I've never worked on a system level test suite that wasn't flaky. It feels like an eventuality at this point. Starting a Greenfield project where I'd promise myself that this time it won't happen, and after a few months, I am where I was for any other decent sized project: A flaky test. This gave me frustration, lack of confidence in my test suite and felt downright ugly when I tried to patch it up by adding sleep statements.

Later I learned that an integration test suite is bound to be flaky. This is the cost of all the abstractions, distributed nature of today's software, and network calls. Something somewhere doesn't respond according to contract and the lack of resiliency everywhere in the system leads to flaky test suites. It's even more frustrating when errors are unhelpful. 

At Pivotal, the PAS Release Engineering team is responsible for shipping PAS at a sustainable pace with not only the latest patches and security fixes, but large sweeping features that result in refactorings and major additions to the heavily distributed codebase contributed to by over 50 teams.

As a result, our integration test suites exhibit flakiness. I consider anything flaky if I can run the same failing test with the same inputs and get it to green. We experience it more than any other team because of the number of sheer pipelines we have – a direct result of the number products and versions we support. As of today, we are supporting four backport version lines, one forward version across 4-5 different products[1]. Each version and product combination is run through 7 different scenarios, leading to 7 integration test suite runs every single time we want a change to be tested.[2]

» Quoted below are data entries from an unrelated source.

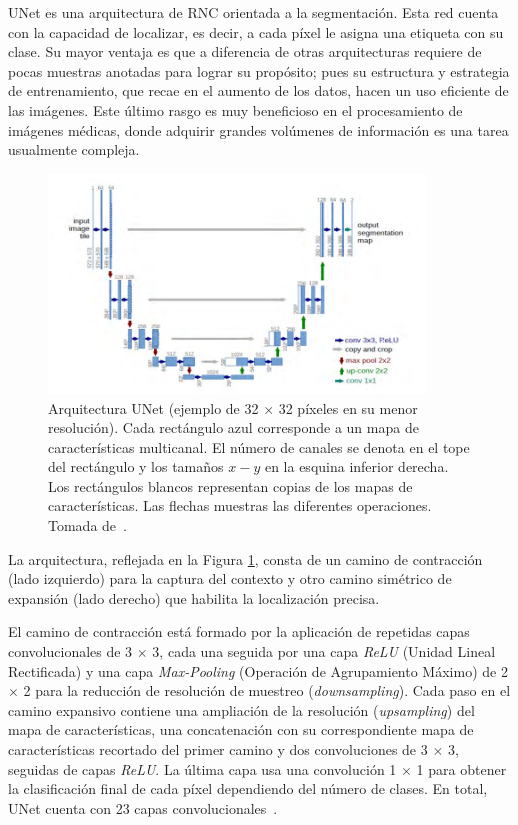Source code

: UNet es una arquitectura de RNC orientada a la segmentación. Esta red cuenta con la capacidad de localizar, es decir, a cada píxel le asigna una etiqueta con su clase. Su mayor ventaja es que a diferencia de otras arquitecturas requiere de pocas muestras anotadas para lograr su propósito; pues su estructura y estrategia de entrenamiento, que recae en el aumento de los datos, hacen un uso eficiente de las imágenes. Este último rasgo es muy beneficioso en el procesamiento de imágenes médicas, donde adquirir grandes volúmenes de información es una tarea usualmente compleja.

\begin{figure}[ht]
	\centering
	\includegraphics[width=10cm]{./Graphics/unet.png}
	\caption{Arquitectura UNet (ejemplo de 32 $\times$ 32 píxeles en su menor resolución). Cada rectángulo azul corresponde a un mapa de características multicanal. El número de canales se denota en el tope del rectángulo y los tamaños $x-y$ en la esquina inferior derecha. Los rectángulos blancos representan copias de los mapas de características. Las flechas muestras las diferentes operaciones. Tomada de~\cite{ronneberger2015u}.}
	\label{fig:unet}
\end{figure}

La arquitectura, reflejada en la Figura \ref{fig:unet}, consta de un camino de contracción (lado izquierdo) para la captura del contexto y otro camino simétrico de expansión (lado derecho) que habilita la localización precisa.

El camino de contracción está formado por la aplicación de repetidas capas convolucionales de 3 $\times$ 3, cada una seguida por una capa \textit{ReLU} (Unidad Lineal Rectificada) y una capa \textit{Max-Pooling} (Operación de Agrupamiento Máximo) de 2 $\times$ 2 para la reducción de resolución de muestreo (\textit{downsampling}). Cada paso en el camino expansivo contiene una ampliación de la resolución (\textit{upsampling}) del mapa de características, una concatenación con su correspondiente mapa de características recortado del primer camino y dos convoluciones de 3 $\times$ 3, seguidas de capas \textit{ReLU}. La última capa usa una convolución 1 $\times$ 1 para obtener la clasificación final de cada píxel dependiendo del número de clases. En total, UNet cuenta con 23 capas convolucionales~\cite{ronneberger2015u}.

Safe to say that our team has seen its fair share of flaky tests in our pipelines. And there is a heavy cost to a red pipeline given the nature of our team. Our team enables our products to go out to customers and if our pipeline is red due to an intermittent failure, it means the assembly line shuts down until human intervention. No bueno!

The Crossroads

I always thought putting the oxygen mask on yourself before a child sitting next to you felt selfish and less altruistic, but my dad taught me why: You don't want to die putting that oxygen mask on. To be capable to help others, you've to first help yourself.

Okay, this is a bit of a stretch while I am talking about intermittent tests, I digress but I will get to it.

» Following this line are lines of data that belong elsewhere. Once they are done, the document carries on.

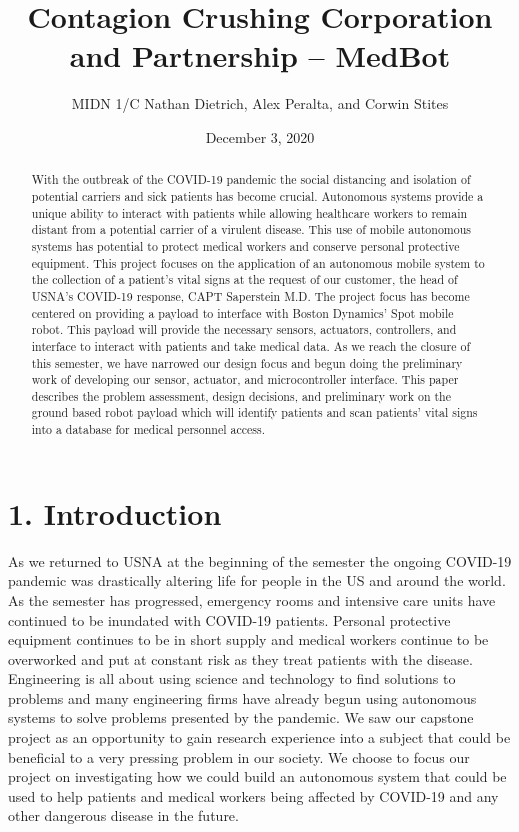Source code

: ﻿\documentclass[10pt]{article}
\title{Contagion Crushing Corporation and Partnership -- MedBot}
\author{MIDN 1/C Nathan Dietrich, Alex Peralta, and Corwin Stites}
\date{December 3, 2020}
\begin{document}
\maketitle

\begin{abstract}
With the outbreak of the COVID-19 pandemic the social distancing and isolation of potential carriers and sick patients has become crucial. Autonomous systems provide a unique ability to interact with patients while allowing healthcare workers to remain distant from a potential carrier of a virulent disease. This use of mobile autonomous systems has potential to protect medical workers and conserve personal protective equipment. This project focuses on the application of an autonomous mobile system to the collection of a patient’s vital signs at the request of our customer, the head of USNA’s COVID-19 response, CAPT Saperstein M.D. The project focus has become centered on providing a payload to interface with Boston Dynamics’ Spot mobile robot. This payload will provide the necessary sensors, actuators, controllers, and interface to interact with patients and take medical data. As we reach the closure of this semester, we have narrowed our design focus and begun doing the preliminary work of developing our sensor, actuator, and microcontroller interface. This paper describes the problem assessment, design decisions, and preliminary work on the ground based robot payload which will identify patients and scan patients’ vital signs into a database for medical personnel access. 
\end{abstract}


\section{1. Introduction}        
As we returned to USNA at the beginning of the semester the ongoing COVID-19 pandemic was drastically altering life for people in the US and  around the world. As the semester has progressed, emergency rooms and intensive care units have continued to be  inundated with COVID-19 patients. Personal protective equipment continues to be in short supply and medical workers continue to be overworked and put at constant risk as they treat patients with the disease. Engineering is all about using science and technology to find solutions to problems and many engineering firms have already begun using autonomous systems to solve problems presented by the pandemic. We saw our capstone project as an opportunity to gain research experience into a subject that could be beneficial to a very pressing problem in our society. We choose to focus our project on investigating how we could build an autonomous system that could be used to help patients and medical workers being affected by COVID-19 and any other dangerous disease in the future.
\end{document}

Cloud Foundry test suites are written in Go using Ginkgo, which conveniently provides a flag to attempt running a failed test in isolation before it reports a test case as a failure. While it gives you that functionality, the docs warn you not to use this to cover bad tests.

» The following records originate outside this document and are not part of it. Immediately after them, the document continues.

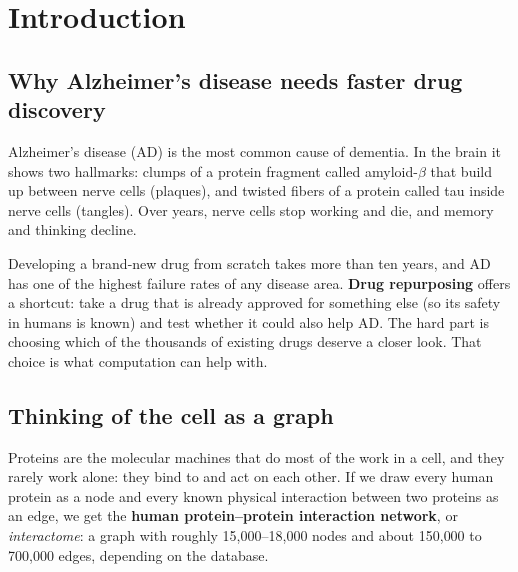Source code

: \section{Introduction}

\subsection{Why Alzheimer's disease needs faster drug discovery}

Alzheimer's disease (AD) is the most common cause of dementia. In the brain it shows two hallmarks: clumps of a protein fragment called amyloid-$\beta$ that build up between nerve cells (plaques), and twisted fibers of a protein called tau inside nerve cells (tangles). Over years, nerve cells stop working and die, and memory and thinking decline.

Developing a brand-new drug from scratch takes more than ten years, and AD has one of the highest failure rates of any disease area. \textbf{Drug repurposing} offers a shortcut: take a drug that is already approved for something else (so its safety in humans is known) and test whether it could also help AD. The hard part is choosing which of the thousands of existing drugs deserve a closer look. That choice is what computation can help with.

\subsection{Thinking of the cell as a graph}

Proteins are the molecular machines that do most of the work in a cell, and they rarely work alone: they bind to and act on each other. If we draw every human protein as a node and every known physical interaction between two proteins as an edge, we get the \textbf{human protein--protein interaction network}, or \emph{interactome}: a graph with roughly 15{,}000--18{,}000 nodes and about 150{,}000 to 700{,}000 edges, depending on the database.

Now, should a team that's a bottleneck to ship features out to customers use that flag in our test suites or not? 

During my tenure of over two years on the team, we've brought up this question over and over as new team members have joined and tried to unravel the answer to this question. 

Why You Should NOT Use the Flake Attempts Flag

Intermittent test suites result from non-resilient software. If there was error handling for every possible scenario in our code, we probably wouldn't have intermittent failures. Every time a failure occurs in the system, it's an opportunity for improvement. It's an opportunity to report to the maintaining team, follow through a Github issue, and see through that failure getting fixed in the test suite, or better yet, in the underlying code. Better yet, it's an opportunity to roll up your sleeves, dive deep into the codebase, and code up a pull request. This is what a good citizen would do.

On our team, every time we brought up this discussion, we had decided not to add this flag in our suites so that we can bubble up the failures to the maintainers and the corresponding component team to get it fixed.

Spoiler Alert: We Actually Added That Flag

After we saw our latest personnel rotations in the team[3], we were bound to have this discussion yet another time. I saw it coming, but one thing was different. We decided to pull the plug and actually add this flag. We had a deliberate discussion on this, here are some reasons:

  1. PAS RelEng team does not maintain the test suite. Our system's goal is to detect faults, unhandled exceptions, and failures in the system under test. Intermittent test failures pollute that goal.

  2. We have added a reporting system using Honeycomb that has the ability to detect failures. These failures are shared with the maintainers automatically.

  3. Reducing the amount of flakiness in our system helps us deliver products to the customers reliably.

Am I happy and satisfied with this? No, but I think it allows us to concentrate at more important problems at hand as Release Engineers: efficiently shipping products out to customers. Handling flakiness PAS as a platform product is a responsibility our team aims to improve upon for the best possible day zero experience.

And to put it bluntly, this is an act of putting the oxygen mask before helping the child.


[1] We dropped releasing PASW-2012 when 2.5 was released.

[2] Of course, there is more to it than that. We run each change through canary pipelines, and only fanout once we are happy with a set of fixes together.

[3] At Pivotal, engineers in teams rotate frequently across different teams. A single tenure on one team most times last 6-9 months.